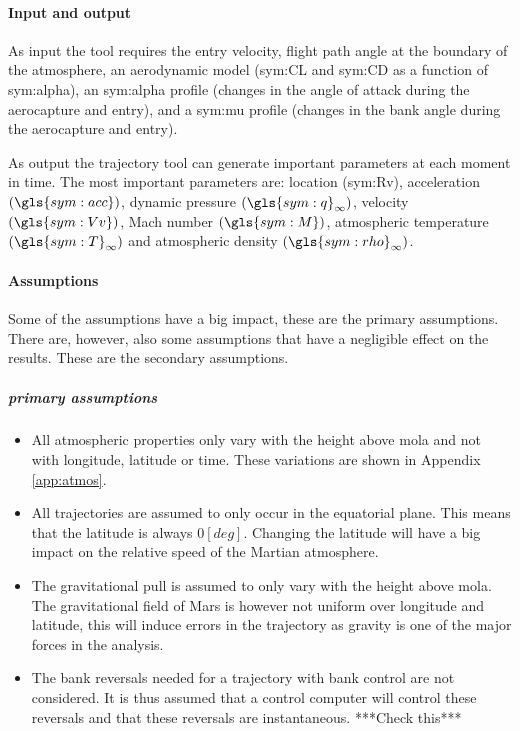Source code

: \paragraph{Input and output}
As input the tool requires the entry velocity, flight path angle at the boundary of the atmosphere, an aerodynamic model (\gls{sym:CL} and \gls{sym:CD} as a function of \gls{sym:alpha}), an \gls{sym:alpha} profile (changes in the angle of attack during the aerocapture and entry), and a \gls{sym:mu} profile (changes in the bank angle during the aerocapture and entry).

As output the trajectory tool can generate important parameters at each moment in time. The most important parameters are: location (\gls{sym:Rv}), acceleration $\left(\gls{sym:acc}\right)$, dynamic pressure $\left(\gls{sym:q}_{\infty}\right)$, velocity $\left(\gls{sym:Vv}\right)$, Mach number $\left(\gls{sym:M}\right)$, atmospheric temperature $\left(\gls{sym:T}_{\infty}\right)$ and atmospheric density $\left(\gls{sym:rho}_{\infty}\right)$.

\paragraph{Assumptions}
 \label{sec:astroassumption}
 Some of the assumptions have a big impact, these are the primary assumptions. There are, however, also some assumptions that have a negligible effect on the results. These are the secondary assumptions.
 
 \subparagraph{primary assumptions}
 \begin{itemize}
 \item All atmospheric properties only vary with the height above \gls{mola} and not with longitude, latitude or time. These variations are shown in Appendix \ref{app:atmos}. 
 \item All trajectories are assumed to only occur in the equatorial plane. This means that the latitude is always $0 \left[deg\right]$. Changing the latitude will have a big impact on the relative speed of the Martian atmosphere.
 \item The gravitational pull is assumed to only vary with the height above \gls{mola}. The gravitational field of Mars is however not uniform over longitude and latitude, this will induce errors in the trajectory as gravity is one of the major forces in the analysis.
 \item The bank reversals needed for a trajectory with bank control are not considered. It is thus assumed that a control computer will control these reversals and that these reversals are instantaneous. ***Check this***
 \end{itemize}

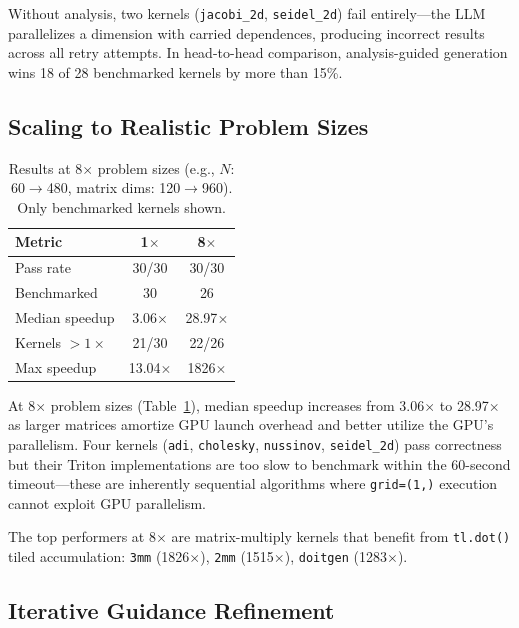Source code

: \documentclass[sigconf]{acmart}
\begin{document}
Without analysis, two kernels (\texttt{jacobi\_2d},
\texttt{seidel\_2d}) fail entirely---the LLM parallelizes a dimension
with carried dependences, producing incorrect results across all
retry attempts.  In head-to-head comparison, analysis-guided generation
wins 18 of 28 benchmarked kernels by more than 15\%.

\subsection{Scaling to Realistic Problem Sizes}

\begin{table}[t]
  \caption{Results at 8$\times$ problem sizes (e.g., $N$: 60$\to$480,
    matrix dims: 120$\to$960).  Only benchmarked kernels shown.}
  \label{tab:results_8x}
  \centering\small
  \begin{tabular}{lcc}
    \toprule
    \textbf{Metric} & \textbf{1$\times$} & \textbf{8$\times$} \\
    \midrule
    Pass rate          & 30/30     & 30/30     \\
    Benchmarked        & 30        & 26        \\
    Median speedup     & 3.06$\times$ & 28.97$\times$ \\
    Kernels $>1\times$ & 21/30     & 22/26     \\
    Max speedup        & 13.04$\times$ & 1826$\times$ \\
    \bottomrule
  \end{tabular}
\end{table}

At 8$\times$ problem sizes (Table~\ref{tab:results_8x}), median speedup
increases from 3.06$\times$ to 28.97$\times$ as larger matrices
amortize GPU launch overhead and better utilize the GPU's parallelism.
Four kernels (\texttt{adi}, \texttt{cholesky}, \texttt{nussinov},
\texttt{seidel\_2d}) pass correctness but their Triton implementations
are too slow to benchmark within the 60-second timeout---these are
inherently sequential algorithms where \texttt{grid=(1,)} execution
cannot exploit GPU parallelism.

The top performers at 8$\times$ are matrix-multiply kernels that
benefit from \texttt{tl.dot()} tiled accumulation:
\texttt{3mm} (1826$\times$), \texttt{2mm} (1515$\times$),
\texttt{doitgen} (1283$\times$).


\subsection{Iterative Guidance Refinement}
\end{document}
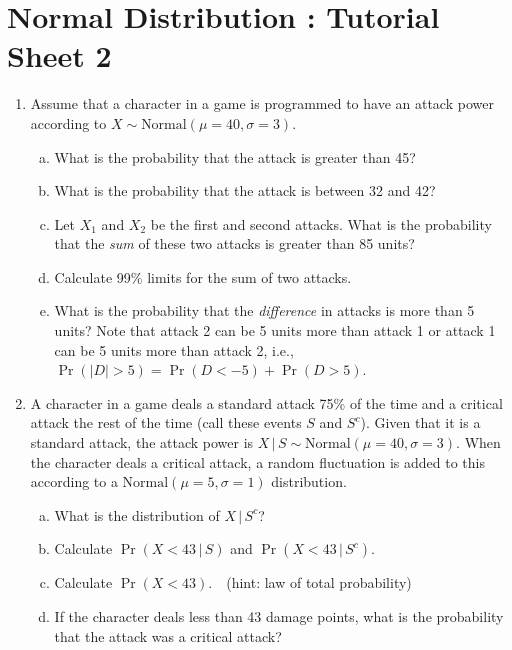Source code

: \documentclass[a4paper,12pt]{article}
\begin{document}
\section*{Normal Distribution : Tutorial Sheet 2}

\begin{enumerate}



\item 

Assume that a character in a game is programmed to have an attack power according to $X \sim \text{Normal}(\mu=40,\sigma=3)$.\\[-0.2cm]



\begin{enumerate}[(a)]

\item What is the probability that the attack is greater than 45? \item What is the probability that the attack is between 32 and 42? \item Let $X_1$ and $X_2$ be the first and second attacks. What is the probability that the \emph{sum} of these two attacks is greater than 85 units? \quad \item Calculate 99\% limits for the sum of two attacks.  \item What is the probability that the \emph{difference} in attacks is more than 5 units? Note that attack 2 can be 5 units more than attack 1 or attack 1 can be 5 units more than attack 2, i.e., $\Pr(|D|>5)=\Pr(D<-5) + \Pr(D>5)$.

\end{enumerate}






\item A character in a game deals a standard attack 75\% of the time and a critical attack the rest of the time (call these events $S$ and $S^c$). Given that it is a standard attack, the attack power is $X\,|\,S \sim \text{Normal}(\mu=40,\sigma=3)$. When the character deals a critical attack, a random fluctuation is added to this according to a $\text{Normal}(\mu=5,\sigma=1)$ distribution.\\[-0.2cm]



\begin{enumerate}[(a)]

\item What is the distribution of $X\,|\,S^c$? \item Calculate $\Pr(X<43\,|\,S)$ and $\Pr(X<43\,|\,S^c)$. \item Calculate $\Pr(X<43)$. \,\, (hint: law of total probability) \item If the character deals less than 43 damage points, what is the probability that the attack was a critical attack?


\end{enumerate}
\end{enumerate}
\end{document}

:::

▶ EXERCISE DETAILS
Only lines that include "more" are counted here. Give their number for the records above and add nothing.

▶ WRITTEN REPLY
2